#### ASSIGNMENT
Every line from the top of the records through the line containing "memory requirements for" should be retyped exactly; the pictures should not.
▶
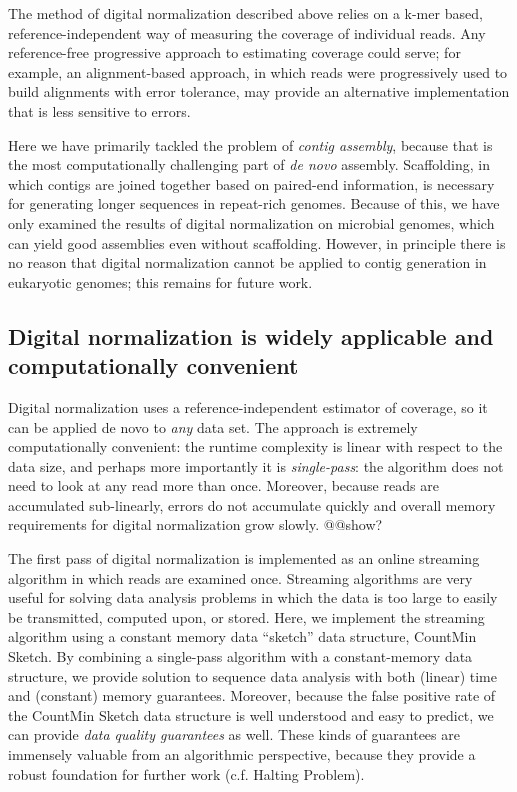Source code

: \documentclass[10pt]{article}
\begin{document}
The method of digital normalization described above relies on a k-mer
based, reference-independent way of measuring the coverage of
individual reads.  Any reference-free progressive approach to
estimating coverage could serve; for example, an alignment-based
approach, in which reads were progressively used to build alignments
with error tolerance, may provide an alternative implementation that
is less sensitive to errors.

Here we have primarily tackled the problem of {\em contig assembly},
because that is the most computationally challenging part of {\em de
  novo} assembly.  Scaffolding, in which contigs are joined together
based on paired-end information, is necessary for generating longer
sequences in repeat-rich genomes.  Because of this, we have only
examined the results of digital normalization on microbial genomes,
which can yield good assemblies even without scaffolding.  However, in
principle there is no reason that digital normalization cannot be
applied to contig generation in eukaryotic genomes; this remains for
future work.

\subsection*{Digital normalization is widely applicable and computationally convenient}

Digital normalization uses a reference-independent estimator of
coverage, so it can be applied de novo to {\em any} data set.  The
approach is extremely computationally convenient: the runtime
complexity is linear with respect to the data size, and perhaps more
importantly it is {\em single-pass}: the algorithm does not need to
look at any read more than once.  Moreover, because reads are
accumulated sub-linearly, errors do not accumulate quickly and overall
memory requirements for digital normalization grow slowly. @@show?

The first pass of digital normalization is implemented as an online streaming
algorithm in which reads are examined once.  Streaming algorithms are very useful for solving data analysis
problems in which the data is too large to easily be transmitted,
computed upon, or stored.  Here, we implement the streaming algorithm
using a constant memory data ``sketch'' data structure, CountMin
Sketch.  By combining a single-pass algorithm with a constant-memory
data structure, we provide solution to sequence data analysis with
both (linear) time and (constant) memory guarantees. Moreover, because
the false positive rate of the CountMin Sketch data structure is well
understood and easy to predict, we can provide {\em data quality
guarantees} as well.  These kinds of guarantees are immensely
valuable from an algorithmic perspective, because they provide a
robust foundation for further work (c.f. Halting Problem).
\end{document}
◀
#### SOLUTION TO THIS TASK
Source code

: \documentclass[10pt]{article}
\begin{document}
The method of digital normalization described above relies on a k-mer
based, reference-independent way of measuring the coverage of
individual reads.  Any reference-free progressive approach to
estimating coverage could serve; for example, an alignment-based
approach, in which reads were progressively used to build alignments
with error tolerance, may provide an alternative implementation that
is less sensitive to errors.

Here we have primarily tackled the problem of {\em contig assembly},
because that is the most computationally challenging part of {\em de
  novo} assembly.  Scaffolding, in which contigs are joined together
based on paired-end information, is necessary for generating longer
sequences in repeat-rich genomes.  Because of this, we have only
examined the results of digital normalization on microbial genomes,
which can yield good assemblies even without scaffolding.  However, in
principle there is no reason that digital normalization cannot be
applied to contig generation in eukaryotic genomes; this remains for
future work.

\subsection*{Digital normalization is widely applicable and computationally convenient}

Digital normalization uses a reference-independent estimator of
coverage, so it can be applied de novo to {\em any} data set.  The
approach is extremely computationally convenient: the runtime
complexity is linear with respect to the data size, and perhaps more
importantly it is {\em single-pass}: the algorithm does not need to
look at any read more than once.  Moreover, because reads are
accumulated sub-linearly, errors do not accumulate quickly and overall
memory requirements for digital normalization grow slowly. @@show?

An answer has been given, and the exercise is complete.